Task prompt -> No pictures, please. Output the lines from the start of the data through the line that contains "- porovnávají behaviorální", both included, exactly as they stand.

Dataset ->
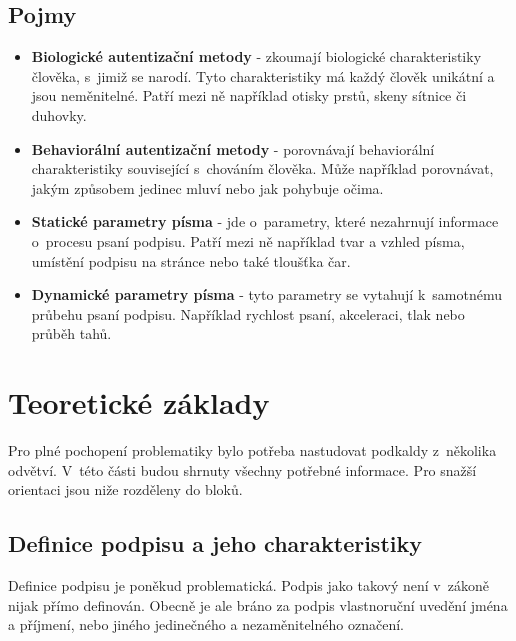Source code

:\section{Pojmy}
\label{sec:pojmy}
\begin{itemize}
  \item{\textbf{Biologické autentizační metody} - zkoumají biologické charakteristiky člověka, s~jimiž se narodí. Tyto charakteristiky má každý člověk unikátní a jsou neměnitelné. Patří mezi ně například otisky prstů, skeny sítnice či duhovky.}  
  \item{\textbf{Behaviorální autentizační metody} - porovnávají behaviorální charakteristiky související s~chováním člověka. Může například porovnávat, jakým způsobem jedinec mluví nebo jak pohybuje očima.}
  \item{\textbf{Statické parametry písma} - jde o~parametry, které nezahrnují informace o~procesu psaní podpisu. Patří mezi ně například tvar a vzhled písma, umístění podpisu na stránce nebo také tloušťka čar.}
  \item{\textbf{Dynamické parametry písma} - tyto parametry se vytahují k~samotnému průbehu psaní podpisu. Například rychlost psaní, akceleraci, tlak nebo průběh tahů.}
\end{itemize}


\chapter{Teoretické základy}
Pro plné pochopení problematiky bylo potřeba nastudovat podkaldy z~několika odvětví. 
V~této části budou shrnuty všechny potřebné informace. 
Pro snažší orientaci jsou niže rozděleny do bloků.

\section{Definice podpisu a jeho charakteristiky}
Definice podpisu je poněkud problematická. 
Podpis jako takový není v~zákoně nijak přímo definován. 
Obecně je ale bráno za podpis vlastnoruční uvedění jména a příjmení, nebo jiného jedinečného a nezaměnitelného označení. %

Response ->
Source code

:\section{Pojmy}
\label{sec:pojmy}
\begin{itemize}
  \item{\textbf{Biologické autentizační metody} - zkoumají biologické charakteristiky člověka, s~jimiž se narodí. Tyto charakteristiky má každý člověk unikátní a jsou neměnitelné. Patří mezi ně například otisky prstů, skeny sítnice či duhovky.}  
  \item{\textbf{Behaviorální autentizační metody} - porovnávají behaviorální charakteristiky související s~chováním člověka. Může například porovnávat, jakým způsobem jedinec mluví nebo jak pohybuje očima.}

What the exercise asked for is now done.